EXERCISE OBJECTIVE: Gather each line of the entries below that includes "Nomads".

RECORDS FOR THE EXERCISE:
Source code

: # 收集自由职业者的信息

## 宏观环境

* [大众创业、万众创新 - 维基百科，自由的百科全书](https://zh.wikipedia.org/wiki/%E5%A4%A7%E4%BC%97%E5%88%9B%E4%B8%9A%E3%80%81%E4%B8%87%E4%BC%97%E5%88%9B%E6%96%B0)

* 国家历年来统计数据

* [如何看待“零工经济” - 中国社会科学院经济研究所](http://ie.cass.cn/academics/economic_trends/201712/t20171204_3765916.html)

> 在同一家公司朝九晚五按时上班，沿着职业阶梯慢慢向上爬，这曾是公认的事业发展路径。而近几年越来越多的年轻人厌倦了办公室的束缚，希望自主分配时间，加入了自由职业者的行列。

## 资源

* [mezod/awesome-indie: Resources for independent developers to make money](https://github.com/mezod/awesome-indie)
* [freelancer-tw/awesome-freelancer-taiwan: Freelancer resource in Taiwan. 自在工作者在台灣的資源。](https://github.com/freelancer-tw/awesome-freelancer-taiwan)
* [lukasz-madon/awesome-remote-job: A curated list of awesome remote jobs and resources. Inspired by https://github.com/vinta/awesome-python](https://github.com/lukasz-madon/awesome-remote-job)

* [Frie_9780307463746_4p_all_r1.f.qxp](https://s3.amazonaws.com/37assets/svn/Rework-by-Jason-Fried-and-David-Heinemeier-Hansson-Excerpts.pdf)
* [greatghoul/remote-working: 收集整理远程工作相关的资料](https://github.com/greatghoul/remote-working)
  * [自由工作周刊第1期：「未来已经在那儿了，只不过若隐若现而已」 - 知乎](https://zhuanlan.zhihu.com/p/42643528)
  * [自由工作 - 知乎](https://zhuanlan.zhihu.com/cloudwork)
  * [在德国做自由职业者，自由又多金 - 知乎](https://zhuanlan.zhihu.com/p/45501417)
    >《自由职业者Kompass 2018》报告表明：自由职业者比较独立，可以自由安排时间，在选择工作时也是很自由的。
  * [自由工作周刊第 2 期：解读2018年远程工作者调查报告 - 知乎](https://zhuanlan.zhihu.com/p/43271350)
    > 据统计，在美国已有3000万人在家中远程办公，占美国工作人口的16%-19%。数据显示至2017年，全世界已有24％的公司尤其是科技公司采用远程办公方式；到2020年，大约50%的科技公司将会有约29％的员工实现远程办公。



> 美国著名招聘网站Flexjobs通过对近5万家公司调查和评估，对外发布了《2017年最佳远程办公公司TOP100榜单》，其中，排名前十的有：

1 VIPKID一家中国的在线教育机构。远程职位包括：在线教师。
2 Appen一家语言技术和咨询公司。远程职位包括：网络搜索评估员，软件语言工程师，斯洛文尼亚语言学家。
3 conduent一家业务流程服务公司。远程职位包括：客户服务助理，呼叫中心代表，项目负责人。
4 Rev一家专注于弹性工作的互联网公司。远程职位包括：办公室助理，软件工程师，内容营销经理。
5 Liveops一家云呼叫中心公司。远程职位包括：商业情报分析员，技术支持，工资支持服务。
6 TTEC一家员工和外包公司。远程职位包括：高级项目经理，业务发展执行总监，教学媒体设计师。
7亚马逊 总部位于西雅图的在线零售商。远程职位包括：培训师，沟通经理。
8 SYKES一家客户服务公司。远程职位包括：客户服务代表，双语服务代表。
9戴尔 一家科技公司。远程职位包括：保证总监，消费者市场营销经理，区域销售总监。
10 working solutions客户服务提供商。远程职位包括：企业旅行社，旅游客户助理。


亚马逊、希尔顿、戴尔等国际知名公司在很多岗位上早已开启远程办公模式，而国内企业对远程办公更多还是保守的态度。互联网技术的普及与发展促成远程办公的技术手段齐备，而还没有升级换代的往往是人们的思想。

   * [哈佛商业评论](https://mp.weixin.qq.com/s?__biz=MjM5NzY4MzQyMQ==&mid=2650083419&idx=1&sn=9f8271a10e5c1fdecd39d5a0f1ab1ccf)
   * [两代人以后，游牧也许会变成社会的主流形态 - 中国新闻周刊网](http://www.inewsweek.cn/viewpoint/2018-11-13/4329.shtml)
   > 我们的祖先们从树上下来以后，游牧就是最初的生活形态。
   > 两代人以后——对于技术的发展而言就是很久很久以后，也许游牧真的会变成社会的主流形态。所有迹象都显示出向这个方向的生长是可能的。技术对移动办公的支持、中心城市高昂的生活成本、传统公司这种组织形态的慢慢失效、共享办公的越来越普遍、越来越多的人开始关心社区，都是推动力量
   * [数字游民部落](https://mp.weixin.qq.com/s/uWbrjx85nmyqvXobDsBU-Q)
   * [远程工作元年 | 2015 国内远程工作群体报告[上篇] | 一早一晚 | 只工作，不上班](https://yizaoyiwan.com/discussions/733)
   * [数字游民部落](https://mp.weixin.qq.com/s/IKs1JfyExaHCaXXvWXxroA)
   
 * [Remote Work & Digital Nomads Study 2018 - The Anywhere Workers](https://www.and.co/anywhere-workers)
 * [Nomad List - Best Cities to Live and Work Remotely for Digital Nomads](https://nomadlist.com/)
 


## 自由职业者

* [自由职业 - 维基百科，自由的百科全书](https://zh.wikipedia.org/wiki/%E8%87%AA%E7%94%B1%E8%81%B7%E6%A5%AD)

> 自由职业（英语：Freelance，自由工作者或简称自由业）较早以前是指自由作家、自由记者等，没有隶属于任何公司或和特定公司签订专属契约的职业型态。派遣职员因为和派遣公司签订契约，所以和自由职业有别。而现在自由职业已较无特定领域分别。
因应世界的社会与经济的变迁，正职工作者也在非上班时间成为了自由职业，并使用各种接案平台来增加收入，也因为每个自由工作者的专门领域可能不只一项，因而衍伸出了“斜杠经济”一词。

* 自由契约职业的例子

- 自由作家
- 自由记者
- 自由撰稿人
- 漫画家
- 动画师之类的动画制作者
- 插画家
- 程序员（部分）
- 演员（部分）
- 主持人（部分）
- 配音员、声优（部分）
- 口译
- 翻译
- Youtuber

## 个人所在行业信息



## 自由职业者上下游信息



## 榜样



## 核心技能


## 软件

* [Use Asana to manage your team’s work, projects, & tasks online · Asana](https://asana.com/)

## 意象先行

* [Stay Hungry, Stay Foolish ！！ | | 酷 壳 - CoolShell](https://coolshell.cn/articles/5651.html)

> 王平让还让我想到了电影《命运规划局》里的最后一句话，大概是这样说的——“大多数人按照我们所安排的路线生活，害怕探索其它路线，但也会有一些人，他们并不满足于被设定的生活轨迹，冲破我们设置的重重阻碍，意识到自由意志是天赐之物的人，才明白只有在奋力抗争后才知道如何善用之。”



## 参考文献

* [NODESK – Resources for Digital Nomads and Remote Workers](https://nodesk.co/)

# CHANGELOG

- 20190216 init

REPLY TO THE TASK:
 * [Remote Work & Digital Nomads Study 2018 - The Anywhere Workers](https://www.and.co/anywhere-workers)
 * [Nomad List - Best Cities to Live and Work Remotely for Digital Nomads](https://nomadlist.com/)
* [NODESK – Resources for Digital Nomads and Remote Workers](https://nodesk.co/)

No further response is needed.